The gold price spiked more than $55 or over 4% to a high of $1,364.60 an ounce in late trade on Wednesday after the Federal Reserve announced no cuts to its economic stimulus program.
Chairman Ben Bernanke was expected to announce a $10 billion $20 billion reduction in the bank's asset purchase program which was running at $85 billion a month, but a 9:1 vote put off a decision in a move that come as something of a shocker to markets.
The Fed statement cited a darkening employment outlook and said recent spikes in market interest rates and government spending cuts were "restraining economic growth."
After a more modest initial jump, the gold rally gathered steam during a press conference after the FOMC announcement.
Bernanke explained: "As today's decision underscores, asset purchases are not on a preset course," adding that while it may still happen this year, it would depend on the US economic environment at the time and "confirming evidence."

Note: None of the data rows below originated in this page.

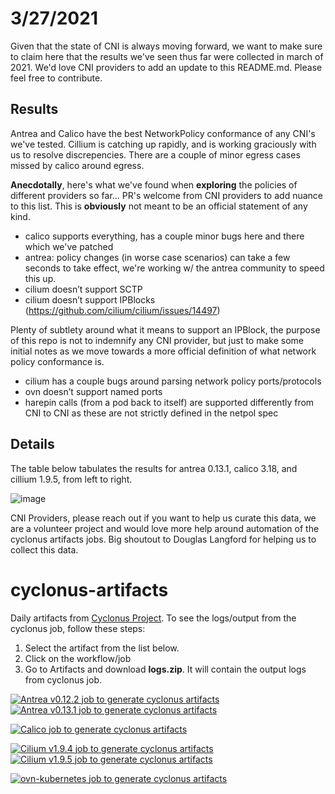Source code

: # 3/27/2021

Given that the state of CNI is always moving forward, we want to make sure to claim here that the results we've seen thus far were collected in march of 2021.  We'd love CNI providers to add an update to this README.md.  Please feel free to contribute.

## Results
Antrea and Calico have the best NetworkPolicy conformance of any CNI's we've tested.  Cillium is catching up rapidly, and is working graciously with us to resolve discrepencies.  There are a couple of minor egress cases missed by calico around egress.

**Anecdotally**, here's what we've found when **exploring** the policies of different providers so far... PR's welcome from CNI providers to add nuance to this list.  This is **obviously** not meant to be an official statement of any kind.

- calico supports everything, has a couple minor bugs here and there which we've patched
- antrea: policy changes (in worse case scenarios) can take a few seconds to take effect, we're working w/ the antrea community to speed this up.
- cilium doesn’t support SCTP
- cilium doesn’t support IPBlocks (https://github.com/cilium/cilium/issues/14497)

Plenty of subtlety around what it means to support an IPBlock, the purpose of this repo is not to indemnify any CNI provider, but just to make some initial notes as we move towards a more official definition of what network policy conformance is.

- cilium has a couple bugs around parsing network policy ports/protocols
- ovn doesn’t support named ports
- harepin calls (from a pod back to itself) are supported differently from CNI to CNI as these are not strictly defined in the netpol spec

## Details

The table below tabulates the results for antrea 0.13.1, calico 3.18, and cillium 1.9.5, from left to right.  

![image](https://user-images.githubusercontent.com/826111/112733880-c5b96b80-8eff-11eb-9378-062b6d045316.png)

CNI Providers, please reach out if you want to help us curate this data, we are a volunteer project and would love more help around automation of the cyclonus artifacts jobs.  Big shoutout to Douglas Langford for helping us to collect this data.

# cyclonus-artifacts
Daily artifacts from [Cyclonus Project](https://github.com/mattfenwick/cyclonus). To see the logs/output from the cyclonus job, follow these steps:

  1. Select the artifact from the list below.
  2. Click on the workflow/job
  3. Go to Artifacts and download **logs.zip**. It will contain the output logs from cyclonus job.

[![Antrea v0.12.2 job to generate cyclonus artifacts](https://github.com/K8sbykeshed/cyclonus-artifacts/actions/workflows/antrea_v0.12.2_job.yml/badge.svg)](https://github.com/K8sbykeshed/cyclonus-artifacts/actions/workflows/antrea_v0.12.2_job.yml)  
[![Antrea v0.13.1 job to generate cyclonus artifacts](https://github.com/K8sbykeshed/cyclonus-artifacts/actions/workflows/antrea_v0.13.1_job.yml/badge.svg)](https://github.com/K8sbykeshed/cyclonus-artifacts/actions/workflows/antrea_v0.13.1_job.yml)  

[![Calico job to generate cyclonus artifacts](https://github.com/K8sbykeshed/cyclonus-artifacts/actions/workflows/calico.yml/badge.svg)](https://github.com/K8sbykeshed/cyclonus-artifacts/actions/workflows/calico.yml)  

[![Cilium v1.9.4 job to generate cyclonus artifacts](https://github.com/K8sbykeshed/cyclonus-artifacts/actions/workflows/cilium_v1.9.4_job.yml/badge.svg)](https://github.com/K8sbykeshed/cyclonus-artifacts/actions/workflows/cilium_v1.9.4_job.yml)  
[![Cilium v1.9.5 job to generate cyclonus artifacts](https://github.com/K8sbykeshed/cyclonus-artifacts/actions/workflows/cilium_v1.9.5_job.yml/badge.svg)](https://github.com/K8sbykeshed/cyclonus-artifacts/actions/workflows/cilium_v1.9.5_job.yml)  

[![ovn-kubernetes job to generate cyclonus artifacts](https://github.com/K8sbykeshed/cyclonus-artifacts/actions/workflows/ovn-kubernetes.yml/badge.svg)](https://github.com/K8sbykeshed/cyclonus-artifacts/actions/workflows/ovn-kubernetes.yml)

The bank’s QE program, which has pumped more than $3.6 trillion of easy money into financial markets, weakens the dollar and increases the risk of inflation.
QE burnishes gold’s status as a hedge against inflation and a storer of wealth.
The gold price has increased nearly 60% since QE1 was announced in December 2008 when the ruling price was $837 an ounce.
But the metal has retreated more than $300 in 2013 and without a strong catalyst for prices to move higher looks set to end its 13-year unbroken bull run.
Spot gold reached a high of $1,909 on August 23, 2011, while the most active contract, usually for delivery in three months hit an all-time peak on September 6, 2011 of $1921.